A true, literal Memorial DayMay 29, 2014 By Betty Starks Case
The memories just sort of reach out and fit themselves into place, and you murmur, "Oh yes, remember the time ... ?"
How about our Memorial Day 2014? Was that a perfect day?
We gave thanks for the lovely weather, even as memories lingered of years when we thought we might make news by drowning in Mountain View Cemetery while decorating graves in a downpour and trying to anchor flowers in the wind.
This year, fragrant with lilacs in full bloom, lush grass sprinkled with tiny blue violets, birds sending happy music from the trees, and puffy, white, sailboat clouds floating in blue skies, we asked, "How flawless can a day be?"
This year, 100 years after World War I began, we attended military services to honor veterans of the century who gave years or, in many cases, their lives, that the rest of us might enjoy the freedoms of America.
I remembered my mother, just weeks before her passing from this world, determined to stand nearby for Memorial Day services to honor her longtime husband, a veteran of World War I, my brother holding his coat around her as the wind blew and a chill rain came down. But she stayed.

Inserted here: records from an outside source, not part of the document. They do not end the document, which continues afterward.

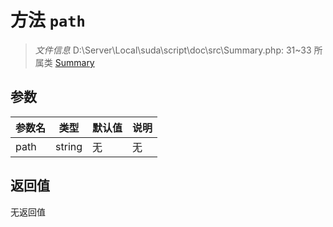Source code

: # 方法 `path`

> *文件信息* D:\Server\Local\suda\script\doc\src\Summary.php: 31~33
> 所属类 [Summary](../Summary.md)




## 参数


| 参数名 | 类型 | 默认值 | 说明 |
|--------|-----|-------|-------|
| path |  string | 无 | 无 |



## 返回值

无返回值
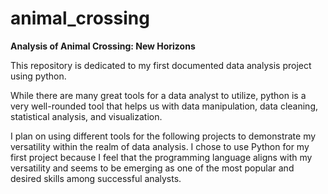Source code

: # animal_crossing
**Analysis of Animal Crossing: New Horizons**

This repository is dedicated to my first documented data analysis project using python.

While there are many great tools for a data analyst to utilize, python is a very well-rounded tool that helps us with data manipulation, data cleaning, statistical analysis, and visualization. 

I plan on using different tools for the following projects to demonstrate my versatility within the realm of data analysis. I chose to use Python for my first project because I feel that the programming language aligns with my versatility and seems to be emerging as one of the most popular and desired skills among successful analysts.
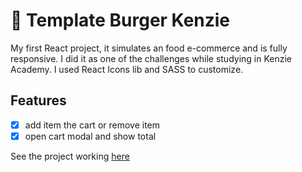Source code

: # 🍔 Template Burger Kenzie

My first React project, it simulates an food e-commerce and is fully responsive. I did it as one of the challenges while studying in Kenzie Academy. I used React Icons lib and SASS to customize. 

## Features
- [x] add item the cart or remove item
- [x] open cart modal and show total

See the project working <a href="template-hamburgueria-react.vercel.app"> here </a>
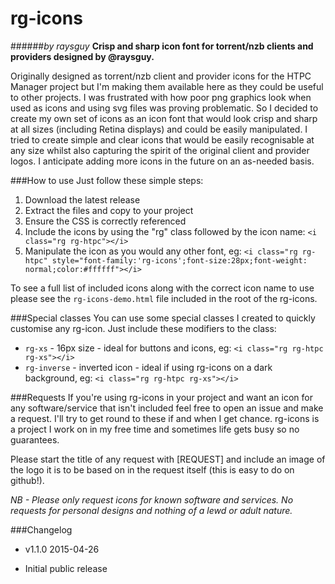# rg-icons
######*by raysguy*
**Crisp and sharp icon font for torrent/nzb clients and providers designed by @raysguy.**

Originally designed as torrent/nzb client and provider icons for the HTPC Manager project but I'm making them available here as they could be useful to other projects.  I was frustrated with how poor png graphics look when used as icons and using svg files was proving problematic.  So I decided to create my own set of icons as an icon font that would look crisp and sharp at all sizes (including Retina displays) and could be easily manipulated.  I tried to create simple and clear icons that would be easily recognisable at any size whilst also capturing the spirit of the original client and provider logos.  I anticipate adding more icons in the future on an as-needed basis.

###How to use
Just follow these simple steps:
 1. Download the latest release
 2. Extract the files and copy to your project
 3. Ensure the CSS is correctly referenced
 4. Include the icons by using the "rg" class followed by the icon name: `<i class="rg rg-htpc"></i>`
 5. Manipulate the icon as you would any other font, eg: `<i class="rg rg-htpc" style="font-family:'rg-icons';font-size:28px;font-weight: normal;color:#ffffff"></i>`

To see a full list of included icons along with the correct icon name to use please see the `rg-icons-demo.html` file included in the root of the rg-icons.
 
###Special classes
You can use some special classes I created to quickly customise any rg-icon.  Just include these modifiers to the class:
 * `rg-xs` - 16px size - ideal for buttons and icons, eg: `<i class="rg rg-htpc rg-xs"></i>`
 * `rg-inverse` - inverted icon - ideal if using rg-icons on a dark background, eg: `<i class="rg rg-htpc rg-xs"></i>`
 
###Requests
If you're using rg-icons in your project and want an icon for any software/service that isn't included feel free to open an issue and make a request.  I'll try to get round to these if and when I get chance.  rg-icons is a project I work on in my free time and sometimes life gets busy so no guarantees.

Please start the title of any request with [REQUEST] and include an image of the logo it is to be based on in the request itself (this is easy to do on github!).

*NB - Please only request icons for known software and services.  No requests for personal designs and nothing of a lewd or adult nature.*

###Changelog
 * v1.1.0 2015-04-26
  - Initial public release
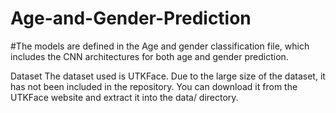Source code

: # Age-and-Gender-Prediction

#The models are defined in the Age and gender classification file, which includes the CNN architectures for both age and gender prediction.

Dataset
The dataset used is UTKFace. Due to the large size of the dataset, it has not been included in the repository. You can download it from the UTKFace website and extract it into the data/ directory.
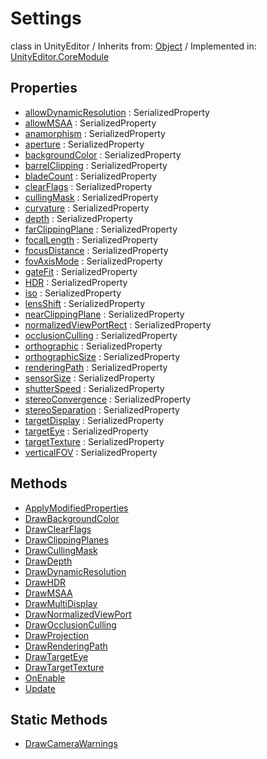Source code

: # Settings
class in UnityEditor
 / Inherits from: <a href="https://docs.unity3d.com/6000.0/Documentation/ScriptReference/Object.html" target="_blank">Object</a> / Implemented in: <a href="https://docs.unity3d.com/6000.0/Documentation/ScriptReference/UnityEditor.CoreModule.html" target="_blank">UnityEditor.CoreModule</a>
## Properties
- <a href="https://docs.unity3d.com/6000.0/Documentation/ScriptReference/Settings-allowDynamicResolution.html" target="_blank">allowDynamicResolution</a> : SerializedProperty
- <a href="https://docs.unity3d.com/6000.0/Documentation/ScriptReference/Settings-allowMSAA.html" target="_blank">allowMSAA</a> : SerializedProperty
- <a href="https://docs.unity3d.com/6000.0/Documentation/ScriptReference/Settings-anamorphism.html" target="_blank">anamorphism</a> : SerializedProperty
- <a href="https://docs.unity3d.com/6000.0/Documentation/ScriptReference/Settings-aperture.html" target="_blank">aperture</a> : SerializedProperty
- <a href="https://docs.unity3d.com/6000.0/Documentation/ScriptReference/Settings-backgroundColor.html" target="_blank">backgroundColor</a> : SerializedProperty
- <a href="https://docs.unity3d.com/6000.0/Documentation/ScriptReference/Settings-barrelClipping.html" target="_blank">barrelClipping</a> : SerializedProperty
- <a href="https://docs.unity3d.com/6000.0/Documentation/ScriptReference/Settings-bladeCount.html" target="_blank">bladeCount</a> : SerializedProperty
- <a href="https://docs.unity3d.com/6000.0/Documentation/ScriptReference/Settings-clearFlags.html" target="_blank">clearFlags</a> : SerializedProperty
- <a href="https://docs.unity3d.com/6000.0/Documentation/ScriptReference/Settings-cullingMask.html" target="_blank">cullingMask</a> : SerializedProperty
- <a href="https://docs.unity3d.com/6000.0/Documentation/ScriptReference/Settings-curvature.html" target="_blank">curvature</a> : SerializedProperty
- <a href="https://docs.unity3d.com/6000.0/Documentation/ScriptReference/Settings-depth.html" target="_blank">depth</a> : SerializedProperty
- <a href="https://docs.unity3d.com/6000.0/Documentation/ScriptReference/Settings-farClippingPlane.html" target="_blank">farClippingPlane</a> : SerializedProperty
- <a href="https://docs.unity3d.com/6000.0/Documentation/ScriptReference/Settings-focalLength.html" target="_blank">focalLength</a> : SerializedProperty
- <a href="https://docs.unity3d.com/6000.0/Documentation/ScriptReference/Settings-focusDistance.html" target="_blank">focusDistance</a> : SerializedProperty
- <a href="https://docs.unity3d.com/6000.0/Documentation/ScriptReference/Settings-fovAxisMode.html" target="_blank">fovAxisMode</a> : SerializedProperty
- <a href="https://docs.unity3d.com/6000.0/Documentation/ScriptReference/Settings-gateFit.html" target="_blank">gateFit</a> : SerializedProperty
- <a href="https://docs.unity3d.com/6000.0/Documentation/ScriptReference/Settings-HDR.html" target="_blank">HDR</a> : SerializedProperty
- <a href="https://docs.unity3d.com/6000.0/Documentation/ScriptReference/Settings-iso.html" target="_blank">iso</a> : SerializedProperty
- <a href="https://docs.unity3d.com/6000.0/Documentation/ScriptReference/Settings-lensShift.html" target="_blank">lensShift</a> : SerializedProperty
- <a href="https://docs.unity3d.com/6000.0/Documentation/ScriptReference/Settings-nearClippingPlane.html" target="_blank">nearClippingPlane</a> : SerializedProperty
- <a href="https://docs.unity3d.com/6000.0/Documentation/ScriptReference/Settings-normalizedViewPortRect.html" target="_blank">normalizedViewPortRect</a> : SerializedProperty
- <a href="https://docs.unity3d.com/6000.0/Documentation/ScriptReference/Settings-occlusionCulling.html" target="_blank">occlusionCulling</a> : SerializedProperty
- <a href="https://docs.unity3d.com/6000.0/Documentation/ScriptReference/Settings-orthographic.html" target="_blank">orthographic</a> : SerializedProperty
- <a href="https://docs.unity3d.com/6000.0/Documentation/ScriptReference/Settings-orthographicSize.html" target="_blank">orthographicSize</a> : SerializedProperty
- <a href="https://docs.unity3d.com/6000.0/Documentation/ScriptReference/Settings-renderingPath.html" target="_blank">renderingPath</a> : SerializedProperty
- <a href="https://docs.unity3d.com/6000.0/Documentation/ScriptReference/Settings-sensorSize.html" target="_blank">sensorSize</a> : SerializedProperty
- <a href="https://docs.unity3d.com/6000.0/Documentation/ScriptReference/Settings-shutterSpeed.html" target="_blank">shutterSpeed</a> : SerializedProperty
- <a href="https://docs.unity3d.com/6000.0/Documentation/ScriptReference/Settings-stereoConvergence.html" target="_blank">stereoConvergence</a> : SerializedProperty
- <a href="https://docs.unity3d.com/6000.0/Documentation/ScriptReference/Settings-stereoSeparation.html" target="_blank">stereoSeparation</a> : SerializedProperty
- <a href="https://docs.unity3d.com/6000.0/Documentation/ScriptReference/Settings-targetDisplay.html" target="_blank">targetDisplay</a> : SerializedProperty
- <a href="https://docs.unity3d.com/6000.0/Documentation/ScriptReference/Settings-targetEye.html" target="_blank">targetEye</a> : SerializedProperty
- <a href="https://docs.unity3d.com/6000.0/Documentation/ScriptReference/Settings-targetTexture.html" target="_blank">targetTexture</a> : SerializedProperty
- <a href="https://docs.unity3d.com/6000.0/Documentation/ScriptReference/Settings-verticalFOV.html" target="_blank">verticalFOV</a> : SerializedProperty
## Methods
- <a href="https://docs.unity3d.com/6000.0/Documentation/ScriptReference/Settings.ApplyModifiedProperties.html" target="_blank">ApplyModifiedProperties</a>
- <a href="https://docs.unity3d.com/6000.0/Documentation/ScriptReference/Settings.DrawBackgroundColor.html" target="_blank">DrawBackgroundColor</a>
- <a href="https://docs.unity3d.com/6000.0/Documentation/ScriptReference/Settings.DrawClearFlags.html" target="_blank">DrawClearFlags</a>
- <a href="https://docs.unity3d.com/6000.0/Documentation/ScriptReference/Settings.DrawClippingPlanes.html" target="_blank">DrawClippingPlanes</a>
- <a href="https://docs.unity3d.com/6000.0/Documentation/ScriptReference/Settings.DrawCullingMask.html" target="_blank">DrawCullingMask</a>
- <a href="https://docs.unity3d.com/6000.0/Documentation/ScriptReference/Settings.DrawDepth.html" target="_blank">DrawDepth</a>
- <a href="https://docs.unity3d.com/6000.0/Documentation/ScriptReference/Settings.DrawDynamicResolution.html" target="_blank">DrawDynamicResolution</a>
- <a href="https://docs.unity3d.com/6000.0/Documentation/ScriptReference/Settings.DrawHDR.html" target="_blank">DrawHDR</a>
- <a href="https://docs.unity3d.com/6000.0/Documentation/ScriptReference/Settings.DrawMSAA.html" target="_blank">DrawMSAA</a>
- <a href="https://docs.unity3d.com/6000.0/Documentation/ScriptReference/Settings.DrawMultiDisplay.html" target="_blank">DrawMultiDisplay</a>
- <a href="https://docs.unity3d.com/6000.0/Documentation/ScriptReference/Settings.DrawNormalizedViewPort.html" target="_blank">DrawNormalizedViewPort</a>
- <a href="https://docs.unity3d.com/6000.0/Documentation/ScriptReference/Settings.DrawOcclusionCulling.html" target="_blank">DrawOcclusionCulling</a>
- <a href="https://docs.unity3d.com/6000.0/Documentation/ScriptReference/Settings.DrawProjection.html" target="_blank">DrawProjection</a>
- <a href="https://docs.unity3d.com/6000.0/Documentation/ScriptReference/Settings.DrawRenderingPath.html" target="_blank">DrawRenderingPath</a>
- <a href="https://docs.unity3d.com/6000.0/Documentation/ScriptReference/Settings.DrawTargetEye.html" target="_blank">DrawTargetEye</a>
- <a href="https://docs.unity3d.com/6000.0/Documentation/ScriptReference/Settings.DrawTargetTexture.html" target="_blank">DrawTargetTexture</a>
- <a href="https://docs.unity3d.com/6000.0/Documentation/ScriptReference/Settings.OnEnable.html" target="_blank">OnEnable</a>
- <a href="https://docs.unity3d.com/6000.0/Documentation/ScriptReference/Settings.Update.html" target="_blank">Update</a>
## Static Methods
- <a href="https://docs.unity3d.com/6000.0/Documentation/ScriptReference/Settings.DrawCameraWarnings.html" target="_blank">DrawCameraWarnings</a>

Memorial Days can take you on so many trips to the past as you wander among the markers of relatives, friends, and acquaintances - all a part of the years that make up our lives.
The memories just sort of reach out and fit themselves into place, and you murmur, "Oh yes, remember the time ... ?" And you laugh or squeeze back a tear.
This year, as we've done many times before, my mate and I walked to the white military marker of our high school classmate, Olin D. (Deyo) Neil, who to us symbolizes the military men of our youth and brings back the carefree times of those days.
We seemed a rather odd threesome, for teens. Yet Deyo was a friend of us both. Our trio ice skated on Ocean Lake in winter, drove around on a summer afternoon, stopped to eat watermelon that Deyo sliced with his pocket knife. I still recall how I shuddered. He defended his tool with a mischievous smile and, "It's clean. I used it to dock lambs just this morning."
We shared many high school events, smiling at Deyo's serious concern that my red cheerleader skirt "seemed a mite short." And later, letters back and forth from California, where Deyo was working, to Rapid City, S.D., where I furthered my education, and to and from Ned, who'd remained in Wyoming.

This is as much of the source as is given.